Solicitors could have a very persuasive case for seeking costs above and beyond the current Guideline Hourly Rates (GHR) – even before the results of a pending Civil Justice Council review are revealed. 
That’s the expert opinion our very own Sean Linley, a Costs Draftsman with over eight years’ experience, following a recent High Court ruling. 
Cohen v Fine and Ors [2020] EWHC 3278 (Ch), a costs case involving the costs of a professional executor, recently saw Judge Hodge QC suggest that GHRs should be increased by 35% to reflect inflation. 
In the case, Cohen applied for £48,000 in costs but the judge awarded him just £27,000, a sum then increased on appeal to nearly £36,000. 
Existing GHRs, which were last reviewed in 2014, are based on rates fixed in 2010 and practitioners have been arguing for some time that they are out-dated and no longer fit for purpose. 
They are currently under review by a Civil Justice Council working group, which is expected to publish a report before this year ends. 
Handing down the ruling in Cohen v Fine and Ors, Judge Hodge QC said that “the present GHRs are considerably below the rates actually being charged by the solicitors who practise in those courts” referring to his experience of sitting in the business and property courts. 
He also added that the table of counsel's fees “bears no relationship to the fees which the courts see being charged for counsel” appearing in those courts. 
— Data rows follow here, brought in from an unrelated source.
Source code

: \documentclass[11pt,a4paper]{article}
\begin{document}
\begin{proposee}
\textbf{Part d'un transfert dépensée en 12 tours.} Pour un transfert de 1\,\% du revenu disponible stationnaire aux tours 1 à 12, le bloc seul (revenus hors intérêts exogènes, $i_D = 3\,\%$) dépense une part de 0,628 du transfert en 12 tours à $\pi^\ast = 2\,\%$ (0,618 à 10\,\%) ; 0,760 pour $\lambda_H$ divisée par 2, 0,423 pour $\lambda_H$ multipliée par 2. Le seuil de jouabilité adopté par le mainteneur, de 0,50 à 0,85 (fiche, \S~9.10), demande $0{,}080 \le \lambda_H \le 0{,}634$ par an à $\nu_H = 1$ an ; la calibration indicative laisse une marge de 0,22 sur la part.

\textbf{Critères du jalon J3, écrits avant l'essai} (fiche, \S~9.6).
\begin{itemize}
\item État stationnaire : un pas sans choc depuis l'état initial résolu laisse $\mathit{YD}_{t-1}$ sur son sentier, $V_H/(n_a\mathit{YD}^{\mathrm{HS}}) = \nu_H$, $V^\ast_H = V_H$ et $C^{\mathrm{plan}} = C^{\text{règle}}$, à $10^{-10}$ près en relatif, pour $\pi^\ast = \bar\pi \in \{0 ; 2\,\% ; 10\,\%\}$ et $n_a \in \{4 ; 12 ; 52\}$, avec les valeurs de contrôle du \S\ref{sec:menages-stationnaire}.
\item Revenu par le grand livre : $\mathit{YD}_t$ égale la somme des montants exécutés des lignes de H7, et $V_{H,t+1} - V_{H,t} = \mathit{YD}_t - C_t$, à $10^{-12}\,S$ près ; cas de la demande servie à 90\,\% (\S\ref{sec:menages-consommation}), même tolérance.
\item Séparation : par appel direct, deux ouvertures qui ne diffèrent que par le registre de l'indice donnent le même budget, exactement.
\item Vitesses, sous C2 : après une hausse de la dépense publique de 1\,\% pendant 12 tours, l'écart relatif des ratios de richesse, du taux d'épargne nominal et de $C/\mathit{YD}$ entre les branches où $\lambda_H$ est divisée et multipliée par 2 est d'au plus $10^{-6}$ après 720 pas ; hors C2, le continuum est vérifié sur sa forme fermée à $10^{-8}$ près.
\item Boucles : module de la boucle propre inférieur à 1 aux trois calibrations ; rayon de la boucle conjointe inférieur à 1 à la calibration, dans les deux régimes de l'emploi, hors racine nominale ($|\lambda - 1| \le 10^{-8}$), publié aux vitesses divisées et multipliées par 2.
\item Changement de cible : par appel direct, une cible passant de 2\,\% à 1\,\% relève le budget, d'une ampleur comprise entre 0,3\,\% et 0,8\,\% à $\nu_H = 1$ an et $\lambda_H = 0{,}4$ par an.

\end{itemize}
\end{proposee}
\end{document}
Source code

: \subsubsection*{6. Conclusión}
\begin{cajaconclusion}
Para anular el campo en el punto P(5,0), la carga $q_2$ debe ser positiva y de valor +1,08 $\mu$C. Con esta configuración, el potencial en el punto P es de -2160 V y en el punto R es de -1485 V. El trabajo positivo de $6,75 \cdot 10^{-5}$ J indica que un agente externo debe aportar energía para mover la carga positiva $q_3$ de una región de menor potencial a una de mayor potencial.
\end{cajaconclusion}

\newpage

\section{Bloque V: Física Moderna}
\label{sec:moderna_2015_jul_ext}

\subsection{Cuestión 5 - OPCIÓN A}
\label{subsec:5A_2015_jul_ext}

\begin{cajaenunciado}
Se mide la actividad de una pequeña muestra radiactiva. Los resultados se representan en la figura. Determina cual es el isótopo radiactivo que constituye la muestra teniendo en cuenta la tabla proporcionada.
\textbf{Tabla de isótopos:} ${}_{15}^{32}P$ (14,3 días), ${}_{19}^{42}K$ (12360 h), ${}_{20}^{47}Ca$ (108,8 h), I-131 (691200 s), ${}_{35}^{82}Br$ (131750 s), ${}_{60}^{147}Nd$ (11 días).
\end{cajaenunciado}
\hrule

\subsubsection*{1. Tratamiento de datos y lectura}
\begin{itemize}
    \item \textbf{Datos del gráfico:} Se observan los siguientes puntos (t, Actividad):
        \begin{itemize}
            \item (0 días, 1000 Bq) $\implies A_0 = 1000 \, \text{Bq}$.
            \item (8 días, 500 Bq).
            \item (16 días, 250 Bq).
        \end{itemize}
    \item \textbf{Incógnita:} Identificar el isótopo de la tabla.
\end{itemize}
Judge Hodge QC stated: “In my judgment, pending the outcome of the present review, the GHR should be the subject of, at least, an increase that takes due account of inflation.” 
He said an increase of around 35% would be “justified as a starting point” if using the Bank of England Inflation Calculator. 
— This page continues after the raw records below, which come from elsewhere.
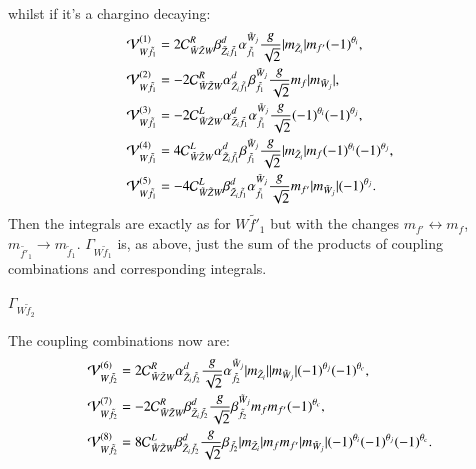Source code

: \documentclass[final,3p,times,pdflatex]{elsarticle}
\begin{document}
whilst if it's a chargino decaying:
\begin{align}
\mathcal{V}_{W \tilde{f}_1}^{(1)} &= 2 \mathcal{C}_{\tilde{W} \tilde{Z} W}^R \beta_{\tilde{Z}_i \tilde{f}_1}^{d} \alpha_{\tilde{f}_1}^{\tilde{W}_j}{g \over \sqrt{2}} |m_{\tilde{Z}_i}| m_{f'}(-1)^{\theta_i}, \\
\mathcal{V}_{W \tilde{f}_1}^{(2)} &= -2 \mathcal{C}_{\tilde{W} \tilde{Z} W}^R \alpha_{\tilde{Z}_i \tilde{f}_1}^{d} \beta_{\tilde{f}_1}^{\tilde{W}_j}{g \over \sqrt{2}} m_{f} |m_{\tilde{W}_j}|, \\
\mathcal{V}_{W \tilde{f}_1}^{(3)} &= -2 \mathcal{C}_{\tilde{W} \tilde{Z} W}^L \alpha_{\tilde{Z}_i \tilde{f}_1}^{d} \alpha_{\tilde{f}_1}^{\tilde{W}_j}{g \over \sqrt{2}} (-1)^{\theta_i}(-1)^{\theta_j}, \\
\mathcal{V}_{W \tilde{f}_1}^{(4)} &= 4 \mathcal{C}_{\tilde{W} \tilde{Z} W}^L \alpha_{\tilde{Z}_i \tilde{f}_1}^{d} \beta_{\tilde{f}_1}^{\tilde{W}_j} {g \over \sqrt{2}} |m_{\tilde{Z}_i}|m_{f}(-1)^{\theta_i}(-1)^{\theta_j}, \\
\mathcal{V}_{W \tilde{f}_1}^{(5)} &= -4 \mathcal{C}_{\tilde{W} \tilde{Z} W}^L \beta_{\tilde{Z}_i \tilde{f}_1}^{d} \alpha_{\tilde{f}_1}^{\tilde{W}_j}{g \over \sqrt{2}}m_{f'}|m_{\tilde{W}_j}|(-1)^{\theta_j}.
\end{align}
Then the integrals are exactly as for $W \tilde{f'}_1$ but with the changes $m_{f'} \leftrightarrow m_{f}$, $m_{\tilde{f'}_1} \rightarrow m_{\tilde{f}_1}$. $\Gamma_{W \tilde{f}_1}$ is, as above, just the sum of the products of coupling combinations and corresponding integrals.

\textbf{\underline{$\Gamma_{W \tilde{f}_2}$}}

The coupling combinations now are:
\begin{align}
\mathcal{V}_{W \tilde{f}_2}^{(6)} &= 2 \mathcal{C}_{\tilde{W} \tilde{Z} W}^R \alpha_{\tilde{Z}_i \tilde{f}_2}^{d} {g \over \sqrt{2}} \alpha_{\tilde{f}_2}^{\tilde{W}_j} |m_{\tilde{Z}_i}||m_{\tilde{W}_j}|(-1)^{\theta_j}(-1)^{\theta_c}, \\
\mathcal{V}_{W \tilde{f}_2}^{(7)} &= -2 \mathcal{C}_{\tilde{W} \tilde{Z} W}^R \beta_{\tilde{Z}_i \tilde{f}_2}^{d} {g \over \sqrt{2}} \beta_{\tilde{f}_2}^{\tilde{W}_j}m_{f}m_{f'}(-1)^{\theta_c}, \\
\mathcal{V}_{W \tilde{f}_2}^{(8)} &= 8 \mathcal{C}_{\tilde{W} \tilde{Z} W}^L \beta_{\tilde{Z}_i \tilde{f}_2}^{d} {g \over \sqrt{2}} \beta_{\tilde{f}_2} |m_{\tilde{Z}_i}|m_{f}m_{f'}|m_{\tilde{W}_j}|(-1)^{\theta_i}(-1)^{\theta_j}(-1)^{\theta_c}.
\end{align}
\end{document}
When asked for his opinion on the issue by law publication Solicitors Journal, Mr Linley said: “There is undoubtedly now a chorus of judiciary members making plain that the GHRs in their present form are antiquated and no longer fit for purpose.” 
“The comments made, however, have to be seen in the context of the pending Civil Justice Council review.” 
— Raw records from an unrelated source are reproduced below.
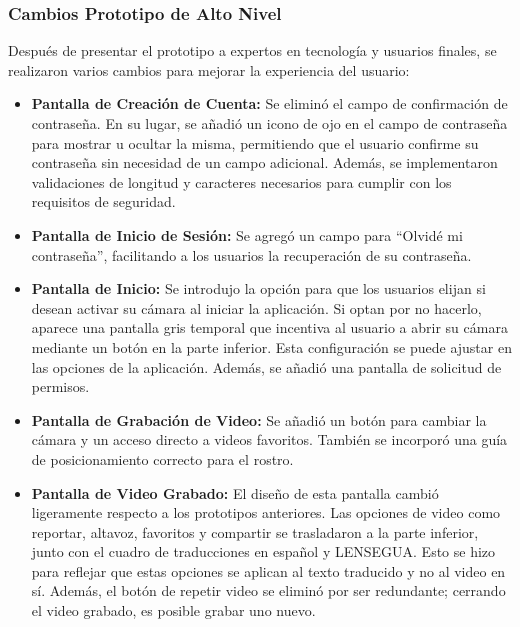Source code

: \subsubsection{Cambios Prototipo de Alto Nivel}

Después de presentar el prototipo a expertos en tecnología y usuarios finales, se realizaron varios cambios para mejorar la experiencia del usuario:

\begin{itemize}
    \item \textbf{Pantalla de Creación de Cuenta:} Se eliminó el campo de confirmación de contraseña. En su lugar, se añadió un icono de ojo en el campo de contraseña para mostrar u ocultar la misma, permitiendo que el usuario confirme su contraseña sin necesidad de un campo adicional. Además, se implementaron validaciones de longitud y caracteres necesarios para cumplir con los requisitos de seguridad.
    
    \item \textbf{Pantalla de Inicio de Sesión:} Se agregó un campo para ``Olvidé mi contraseña'', facilitando a los usuarios la recuperación de su contraseña.
    
    \item \textbf{Pantalla de Inicio:} Se introdujo la opción para que los usuarios elijan si desean activar su cámara al iniciar la aplicación. Si optan por no hacerlo, aparece una pantalla gris temporal que incentiva al usuario a abrir su cámara mediante un botón en la parte inferior. Esta configuración se puede ajustar en las opciones de la aplicación. Además, se añadió una pantalla de solicitud de permisos.
    
    \item \textbf{Pantalla de Grabación de Video:} Se añadió un botón para cambiar la cámara y un acceso directo a videos favoritos. También se incorporó una guía de posicionamiento correcto para el rostro.
    
    \item \textbf{Pantalla de Video Grabado:} El diseño de esta pantalla cambió ligeramente respecto a los prototipos anteriores. Las opciones de video como reportar, altavoz, favoritos y compartir se trasladaron a la parte inferior, junto con el cuadro de traducciones en español y LENSEGUA. Esto se hizo para reflejar que estas opciones se aplican al texto traducido y no al video en sí. Además, el botón de repetir video se eliminó por ser redundante; cerrando el video grabado, es posible grabar uno nuevo.
    

\end{itemize}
“Once that is completed then the goal-posts are likely to shift again. But until that time, solicitors have a very persuasive case for seeking costs above and beyond the guideline rates.” 
He commented that the “slew of recent decisions” concerning hourly rates are already relied upon regularly in costs proceedings, although he questioned how long they will continue to bear relevance. 
He added that the Cohen judgment also makes clear that specific factors in CPR r44.4 could justify the application of rates higher than the GHR, even after adjusting for inflation.